#### WORK REQUIRED
Begin at the line below that has "The trace identity" and stop after the line that has "each line, acts". Please restate only those lines, word for word.

PROVIDED RECORDS Block Start

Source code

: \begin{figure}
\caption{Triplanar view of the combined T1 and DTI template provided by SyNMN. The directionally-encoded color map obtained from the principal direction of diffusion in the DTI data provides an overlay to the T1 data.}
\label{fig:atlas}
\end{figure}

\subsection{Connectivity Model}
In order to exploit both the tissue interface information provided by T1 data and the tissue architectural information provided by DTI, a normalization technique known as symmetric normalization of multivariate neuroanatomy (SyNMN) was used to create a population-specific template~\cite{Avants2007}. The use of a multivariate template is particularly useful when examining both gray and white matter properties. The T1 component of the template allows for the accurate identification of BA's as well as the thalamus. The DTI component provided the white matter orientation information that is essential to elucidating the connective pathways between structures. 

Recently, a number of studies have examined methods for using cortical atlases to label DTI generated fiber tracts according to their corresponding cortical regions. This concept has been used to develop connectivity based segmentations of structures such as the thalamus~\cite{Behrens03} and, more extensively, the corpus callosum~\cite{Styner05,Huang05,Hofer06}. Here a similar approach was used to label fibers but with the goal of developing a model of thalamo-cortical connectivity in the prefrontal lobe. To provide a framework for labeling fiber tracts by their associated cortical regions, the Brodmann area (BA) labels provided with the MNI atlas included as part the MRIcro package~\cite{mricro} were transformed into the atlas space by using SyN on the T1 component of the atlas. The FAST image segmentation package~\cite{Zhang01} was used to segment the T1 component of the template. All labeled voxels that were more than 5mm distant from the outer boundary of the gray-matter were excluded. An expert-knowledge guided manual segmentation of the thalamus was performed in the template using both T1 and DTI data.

PROVIDED RECORDS Block End
PROVIDED RECORDS Block Start

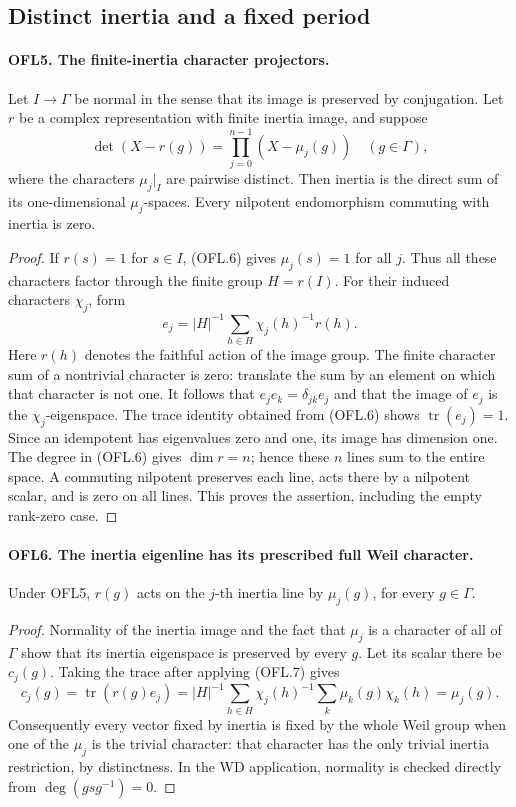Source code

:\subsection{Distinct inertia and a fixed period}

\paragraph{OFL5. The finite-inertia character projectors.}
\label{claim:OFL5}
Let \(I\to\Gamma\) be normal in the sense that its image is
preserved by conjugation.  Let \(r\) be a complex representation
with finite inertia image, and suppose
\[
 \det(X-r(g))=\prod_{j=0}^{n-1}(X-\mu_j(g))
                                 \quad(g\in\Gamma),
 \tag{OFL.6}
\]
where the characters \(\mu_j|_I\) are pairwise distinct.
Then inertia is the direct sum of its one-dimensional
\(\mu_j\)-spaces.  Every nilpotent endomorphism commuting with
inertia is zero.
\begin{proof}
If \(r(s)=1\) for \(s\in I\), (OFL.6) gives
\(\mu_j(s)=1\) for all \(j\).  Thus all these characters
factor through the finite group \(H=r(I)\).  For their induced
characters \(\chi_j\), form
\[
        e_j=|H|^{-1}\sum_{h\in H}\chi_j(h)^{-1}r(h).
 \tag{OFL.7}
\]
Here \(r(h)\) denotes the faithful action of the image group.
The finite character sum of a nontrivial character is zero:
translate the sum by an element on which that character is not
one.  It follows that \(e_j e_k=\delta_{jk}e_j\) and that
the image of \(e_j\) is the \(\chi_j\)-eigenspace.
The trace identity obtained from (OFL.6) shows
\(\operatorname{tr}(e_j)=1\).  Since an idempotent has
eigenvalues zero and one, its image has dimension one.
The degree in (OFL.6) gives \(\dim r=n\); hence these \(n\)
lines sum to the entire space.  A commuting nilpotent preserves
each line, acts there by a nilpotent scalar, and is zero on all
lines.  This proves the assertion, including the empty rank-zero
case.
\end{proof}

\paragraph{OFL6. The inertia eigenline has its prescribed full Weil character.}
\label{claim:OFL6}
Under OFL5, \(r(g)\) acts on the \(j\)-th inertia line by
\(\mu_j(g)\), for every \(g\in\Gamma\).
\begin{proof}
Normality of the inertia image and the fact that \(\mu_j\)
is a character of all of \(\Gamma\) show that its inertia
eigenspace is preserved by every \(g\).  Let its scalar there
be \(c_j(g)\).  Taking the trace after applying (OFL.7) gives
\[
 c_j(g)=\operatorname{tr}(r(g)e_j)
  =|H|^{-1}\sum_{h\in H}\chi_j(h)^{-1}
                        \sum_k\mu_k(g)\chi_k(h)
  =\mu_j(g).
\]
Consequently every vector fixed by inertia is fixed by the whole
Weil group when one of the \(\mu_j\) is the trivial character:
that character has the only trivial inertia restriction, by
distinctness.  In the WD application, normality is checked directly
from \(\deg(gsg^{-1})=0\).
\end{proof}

PROVIDED RECORDS Block End
PROVIDED RECORDS Block Start

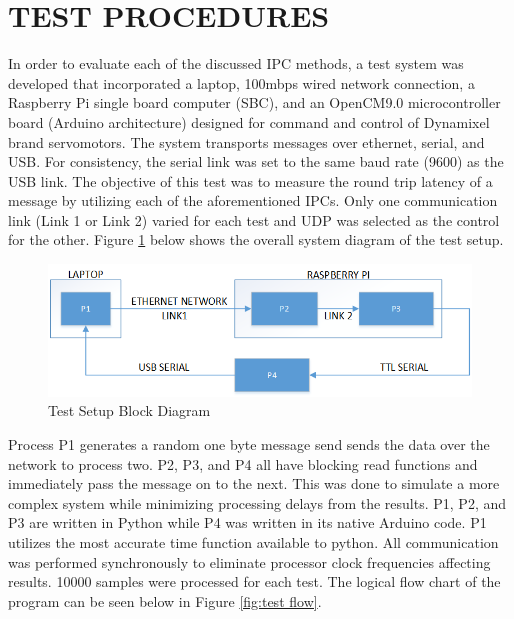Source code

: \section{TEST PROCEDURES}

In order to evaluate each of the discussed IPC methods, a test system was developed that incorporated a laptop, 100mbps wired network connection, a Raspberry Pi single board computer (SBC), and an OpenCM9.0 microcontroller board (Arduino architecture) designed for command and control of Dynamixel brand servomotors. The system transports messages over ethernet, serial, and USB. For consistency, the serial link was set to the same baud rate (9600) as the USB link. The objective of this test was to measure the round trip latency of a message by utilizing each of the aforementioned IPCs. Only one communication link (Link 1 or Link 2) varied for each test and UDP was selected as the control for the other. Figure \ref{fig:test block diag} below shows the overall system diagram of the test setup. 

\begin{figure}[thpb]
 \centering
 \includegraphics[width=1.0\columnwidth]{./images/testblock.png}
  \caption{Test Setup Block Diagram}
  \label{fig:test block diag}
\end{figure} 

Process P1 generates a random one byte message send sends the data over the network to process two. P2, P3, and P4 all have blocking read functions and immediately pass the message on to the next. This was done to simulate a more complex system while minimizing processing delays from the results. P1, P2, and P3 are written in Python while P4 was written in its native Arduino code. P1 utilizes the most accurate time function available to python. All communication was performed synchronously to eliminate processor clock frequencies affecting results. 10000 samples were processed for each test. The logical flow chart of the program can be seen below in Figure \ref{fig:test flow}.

PROVIDED RECORDS Block End

#### RESULT OF THIS TASK
The trace identity obtained from (OFL.6) shows
\(\operatorname{tr}(e_j)=1\).  Since an idempotent has
eigenvalues zero and one, its image has dimension one.
The degree in (OFL.6) gives \(\dim r=n\); hence these \(n\)
lines sum to the entire space.  A commuting nilpotent preserves
each line, acts there by a nilpotent scalar, and is zero on all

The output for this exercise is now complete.